*** DATA TO PROCESS ***
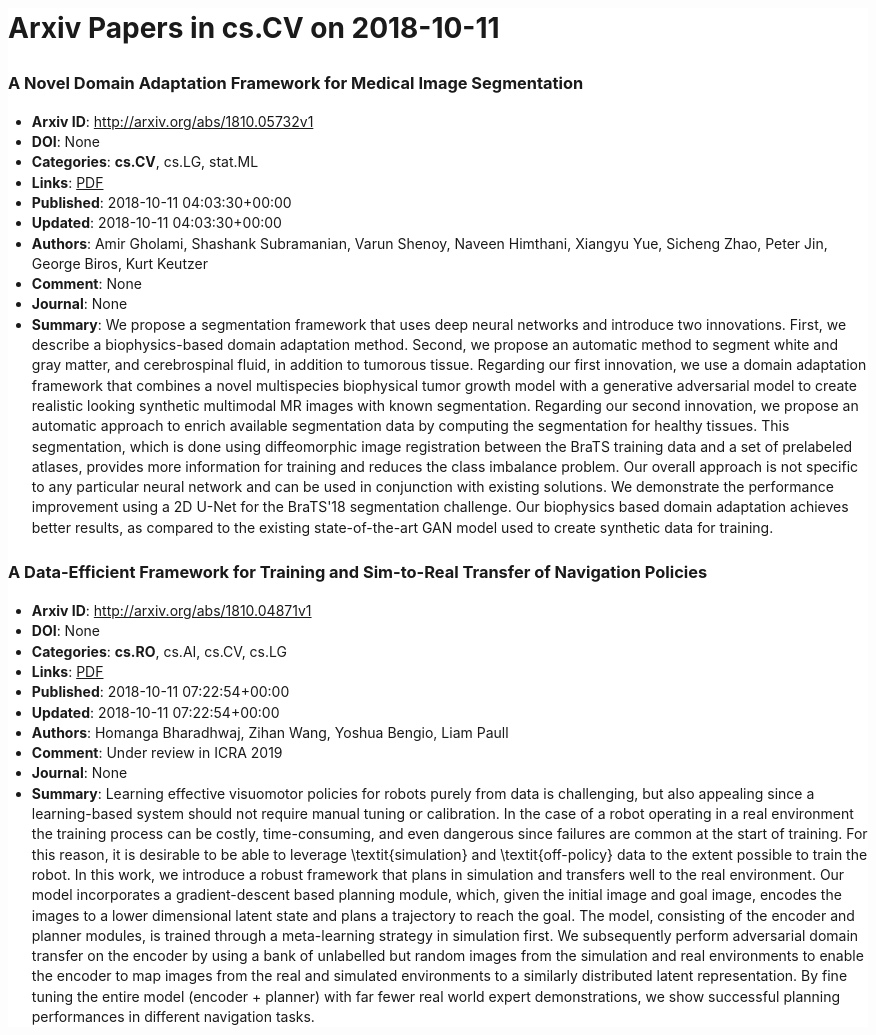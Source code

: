 # Arxiv Papers in cs.CV on 2018-10-11
### A Novel Domain Adaptation Framework for Medical Image Segmentation
- **Arxiv ID**: http://arxiv.org/abs/1810.05732v1
- **DOI**: None
- **Categories**: **cs.CV**, cs.LG, stat.ML
- **Links**: [PDF](http://arxiv.org/pdf/1810.05732v1)
- **Published**: 2018-10-11 04:03:30+00:00
- **Updated**: 2018-10-11 04:03:30+00:00
- **Authors**: Amir Gholami, Shashank Subramanian, Varun Shenoy, Naveen Himthani, Xiangyu Yue, Sicheng Zhao, Peter Jin, George Biros, Kurt Keutzer
- **Comment**: None
- **Journal**: None
- **Summary**: We propose a segmentation framework that uses deep neural networks and introduce two innovations. First, we describe a biophysics-based domain adaptation method. Second, we propose an automatic method to segment white and gray matter, and cerebrospinal fluid, in addition to tumorous tissue. Regarding our first innovation, we use a domain adaptation framework that combines a novel multispecies biophysical tumor growth model with a generative adversarial model to create realistic looking synthetic multimodal MR images with known segmentation. Regarding our second innovation, we propose an automatic approach to enrich available segmentation data by computing the segmentation for healthy tissues. This segmentation, which is done using diffeomorphic image registration between the BraTS training data and a set of prelabeled atlases, provides more information for training and reduces the class imbalance problem. Our overall approach is not specific to any particular neural network and can be used in conjunction with existing solutions. We demonstrate the performance improvement using a 2D U-Net for the BraTS'18 segmentation challenge. Our biophysics based domain adaptation achieves better results, as compared to the existing state-of-the-art GAN model used to create synthetic data for training.



### A Data-Efficient Framework for Training and Sim-to-Real Transfer of Navigation Policies
- **Arxiv ID**: http://arxiv.org/abs/1810.04871v1
- **DOI**: None
- **Categories**: **cs.RO**, cs.AI, cs.CV, cs.LG
- **Links**: [PDF](http://arxiv.org/pdf/1810.04871v1)
- **Published**: 2018-10-11 07:22:54+00:00
- **Updated**: 2018-10-11 07:22:54+00:00
- **Authors**: Homanga Bharadhwaj, Zihan Wang, Yoshua Bengio, Liam Paull
- **Comment**: Under review in ICRA 2019
- **Journal**: None
- **Summary**: Learning effective visuomotor policies for robots purely from data is challenging, but also appealing since a learning-based system should not require manual tuning or calibration. In the case of a robot operating in a real environment the training process can be costly, time-consuming, and even dangerous since failures are common at the start of training. For this reason, it is desirable to be able to leverage \textit{simulation} and \textit{off-policy} data to the extent possible to train the robot. In this work, we introduce a robust framework that plans in simulation and transfers well to the real environment. Our model incorporates a gradient-descent based planning module, which, given the initial image and goal image, encodes the images to a lower dimensional latent state and plans a trajectory to reach the goal. The model, consisting of the encoder and planner modules, is trained through a meta-learning strategy in simulation first. We subsequently perform adversarial domain transfer on the encoder by using a bank of unlabelled but random images from the simulation and real environments to enable the encoder to map images from the real and simulated environments to a similarly distributed latent representation. By fine tuning the entire model (encoder + planner) with far fewer real world expert demonstrations, we show successful planning performances in different navigation tasks.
***
→ **TASK DESCRIPTION**:
Your reply should consist of one number: how many lines in the entries contain the string "Updated".

→ **RESPONSE**:
2